What you have to do
Would you transcribe each entry exactly as it stands, omitting the pictures?

Materials provided
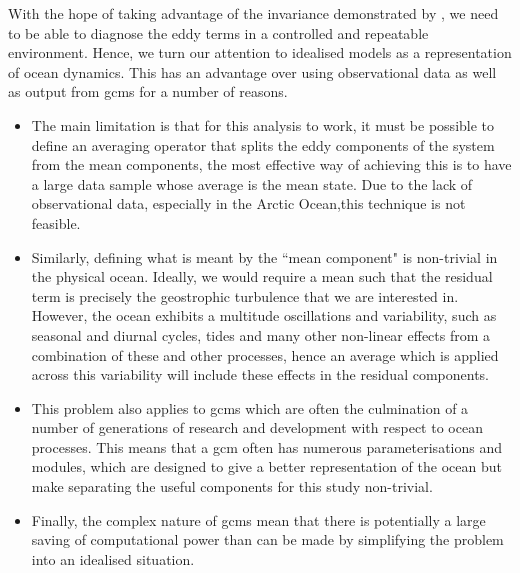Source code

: \documentclass[12pt,a4paper]{report}
\begin{document}
With the hope of taking advantage of the invariance demonstrated by 
\cite{maddison2013eliassen}, we need to be able to diagnose the
eddy terms in a controlled and repeatable environment. Hence, we turn our attention to
idealised models as a representation of ocean dynamics. This has an advantage 
over using observational data as well as output from \glspl{gcm} for a number of reasons.
\begin{itemize}
	\item The main limitation is that for this analysis to work, it must be possible to define an
	averaging operator that splits the eddy components of the system from the mean
	components, the most effective way of achieving this is to have a large data sample
	whose average is the mean state. Due to the lack of observational data, especially in the
	Arctic Ocean,this  technique is not feasible.
	\item Similarly, defining what is meant by the ``mean component" is non-trivial in the physical ocean. Ideally, we would require a mean such that the residual term is precisely the 
	geostrophic turbulence that we are interested in. However, the ocean exhibits a multitude 
	oscillations and variability, such as seasonal and diurnal cycles, tides and many other
	non-linear effects from a combination of these and other processes, hence an average which
	is applied across this variability will include these effects in the residual components.
	\item This problem also applies to \glspl{gcm} which are often the culmination of 
	a number of generations of research and development with respect to ocean processes.
	This means that a \gls{gcm} often has numerous parameterisations and modules, which are
	designed to give a better representation of the ocean but make separating the useful components
	for this study non-trivial. 
	\item Finally, the complex nature of \glspl{gcm} mean that there is potentially a large saving
	of computational power than can be made by simplifying the problem into an idealised situation.
\end{itemize}
\end{document}
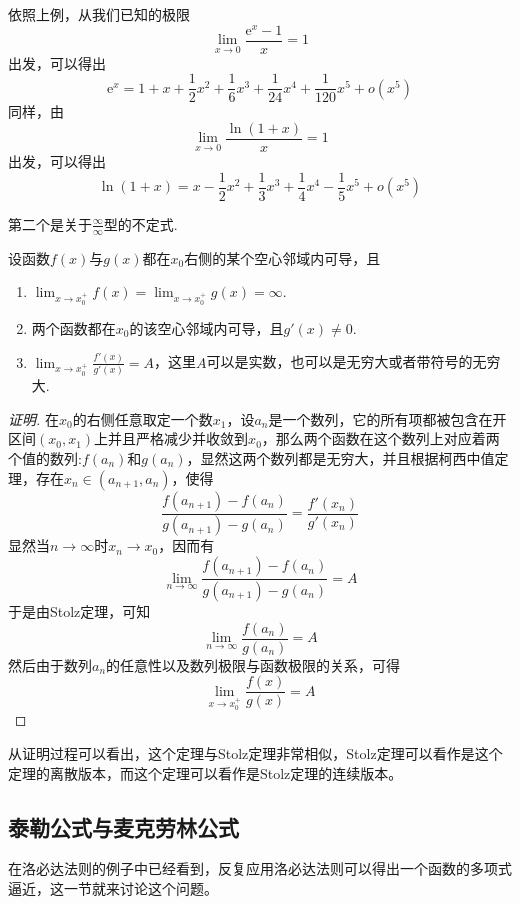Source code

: \begin{example}
  依照上例，从我们已知的极限
  \[ \lim_{x \to 0} \frac{\mathrm{e}^x-1}{x} = 1 \]
  出发，可以得出
  \[ \mathrm{e}^x = 1 + x + \frac{1}{2}x^2+\frac{1}{6}x^3+\frac{1}{24}x^4+\frac{1}{120}x^5+o(x^5) \]
  同样，由
  \[ \lim_{x \to 0} \frac{\ln{(1+x)}}{x} = 1 \]
  出发，可以得出
  \[ \ln{(1+x)} = x - \frac{1}{2}x^2+\frac{1}{3}x^3+\frac{1}{4}x^4-\frac{1}{5}x^5+o(x^5) \]
\end{example}

第二个是关于$\frac{\infty}{\infty}$型的不定式.
\begin{theorem}
  设函数$f(x)$与$g(x)$都在$x_0$右侧的某个空心邻域内可导，且
  \begin{enumerate}
  \item $\lim_{x \to x_0^+} f(x) = \lim_{x \to x_0^+} g(x) = \infty$.
  \item 两个函数都在$x_0$的该空心邻域内可导，且$g'(x) \neq 0$.
  \item $\lim_{x \to x_0^+} \frac{f'(x)}{g'(x)} = A$，这里$A$可以是实数，也可以是无穷大或者带符号的无穷大.
  \end{enumerate}
\end{theorem}

\begin{proof}[证明]
  在$x_0$的右侧任意取定一个数$x_1$，设$a_n$是一个数列，它的所有项都被包含在开区间$(x_0,x_1)$上并且严格减少并收敛到$x_0$，那么两个函数在这个数列上对应着两个值的数列:$f(a_n)$和$g(a_n)$，显然这两个数列都是无穷大，并且根据柯西中值定理，存在$x_n \in (a_{n+1},a_n)$，使得
  \[ \frac{f(a_{n+1})-f(a_n)}{g(a_{n+1})-g(a_n)} = \frac{f'(x_n)}{g'(x_n)} \]
  显然当$n \to \infty$时$x_n \to x_0$，因而有
  \[ \lim_{n \to \infty} \frac{f(a_{n+1})-f(a_n)}{g(a_{n+1})-g(a_n)} = A \]
  于是由Stolz定理，可知
  \[ \lim_{n \to \infty} \frac{f(a_n)}{g(a_n)} = A \]
  然后由于数列$a_n$的任意性以及数列极限与函数极限的关系，可得
  \[ \lim_{x \to x_0^+} \frac{f(x)}{g(x)} = A \]
\end{proof}

从证明过程可以看出，这个定理与Stolz定理非常相似，Stolz定理可以看作是这个定理的离散版本，而这个定理可以看作是Stolz定理的连续版本。

\subsection{泰勒公式与麦克劳林公式}
\label{sec:taylor-formular}

在洛必达法则的例子中已经看到，反复应用洛必达法则可以得出一个函数的多项式逼近，这一节就来讨论这个问题。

Answer to this exercise
Source code

: \documentclass[12pt,a4paper]{report}
\begin{document}
With the hope of taking advantage of the invariance demonstrated by 
\cite{maddison2013eliassen}, we need to be able to diagnose the
eddy terms in a controlled and repeatable environment. Hence, we turn our attention to
idealised models as a representation of ocean dynamics. This has an advantage 
over using observational data as well as output from \glspl{gcm} for a number of reasons.
\begin{itemize}
	\item The main limitation is that for this analysis to work, it must be possible to define an
	averaging operator that splits the eddy components of the system from the mean
	components, the most effective way of achieving this is to have a large data sample
	whose average is the mean state. Due to the lack of observational data, especially in the
	Arctic Ocean,this  technique is not feasible.
	\item Similarly, defining what is meant by the ``mean component" is non-trivial in the physical ocean. Ideally, we would require a mean such that the residual term is precisely the 
	geostrophic turbulence that we are interested in. However, the ocean exhibits a multitude 
	oscillations and variability, such as seasonal and diurnal cycles, tides and many other
	non-linear effects from a combination of these and other processes, hence an average which
	is applied across this variability will include these effects in the residual components.
	\item This problem also applies to \glspl{gcm} which are often the culmination of 
	a number of generations of research and development with respect to ocean processes.
	This means that a \gls{gcm} often has numerous parameterisations and modules, which are
	designed to give a better representation of the ocean but make separating the useful components
	for this study non-trivial. 
	\item Finally, the complex nature of \glspl{gcm} mean that there is potentially a large saving
	of computational power than can be made by simplifying the problem into an idealised situation.
\end{itemize}
\end{document}
Source code

: \begin{example}
  依照上例，从我们已知的极限
  \[ \lim_{x \to 0} \frac{\mathrm{e}^x-1}{x} = 1 \]
  出发，可以得出
  \[ \mathrm{e}^x = 1 + x + \frac{1}{2}x^2+\frac{1}{6}x^3+\frac{1}{24}x^4+\frac{1}{120}x^5+o(x^5) \]
  同样，由
  \[ \lim_{x \to 0} \frac{\ln{(1+x)}}{x} = 1 \]
  出发，可以得出
  \[ \ln{(1+x)} = x - \frac{1}{2}x^2+\frac{1}{3}x^3+\frac{1}{4}x^4-\frac{1}{5}x^5+o(x^5) \]
\end{example}

第二个是关于$\frac{\infty}{\infty}$型的不定式.
\begin{theorem}
  设函数$f(x)$与$g(x)$都在$x_0$右侧的某个空心邻域内可导，且
  \begin{enumerate}
  \item $\lim_{x \to x_0^+} f(x) = \lim_{x \to x_0^+} g(x) = \infty$.
  \item 两个函数都在$x_0$的该空心邻域内可导，且$g'(x) \neq 0$.
  \item $\lim_{x \to x_0^+} \frac{f'(x)}{g'(x)} = A$，这里$A$可以是实数，也可以是无穷大或者带符号的无穷大.
  \end{enumerate}
\end{theorem}

\begin{proof}[证明]
  在$x_0$的右侧任意取定一个数$x_1$，设$a_n$是一个数列，它的所有项都被包含在开区间$(x_0,x_1)$上并且严格减少并收敛到$x_0$，那么两个函数在这个数列上对应着两个值的数列:$f(a_n)$和$g(a_n)$，显然这两个数列都是无穷大，并且根据柯西中值定理，存在$x_n \in (a_{n+1},a_n)$，使得
  \[ \frac{f(a_{n+1})-f(a_n)}{g(a_{n+1})-g(a_n)} = \frac{f'(x_n)}{g'(x_n)} \]
  显然当$n \to \infty$时$x_n \to x_0$，因而有
  \[ \lim_{n \to \infty} \frac{f(a_{n+1})-f(a_n)}{g(a_{n+1})-g(a_n)} = A \]
  于是由Stolz定理，可知
  \[ \lim_{n \to \infty} \frac{f(a_n)}{g(a_n)} = A \]
  然后由于数列$a_n$的任意性以及数列极限与函数极限的关系，可得
  \[ \lim_{x \to x_0^+} \frac{f(x)}{g(x)} = A \]
\end{proof}

从证明过程可以看出，这个定理与Stolz定理非常相似，Stolz定理可以看作是这个定理的离散版本，而这个定理可以看作是Stolz定理的连续版本。

\subsection{泰勒公式与麦克劳林公式}
\label{sec:taylor-formular}

在洛必达法则的例子中已经看到，反复应用洛必达法则可以得出一个函数的多项式逼近，这一节就来讨论这个问题。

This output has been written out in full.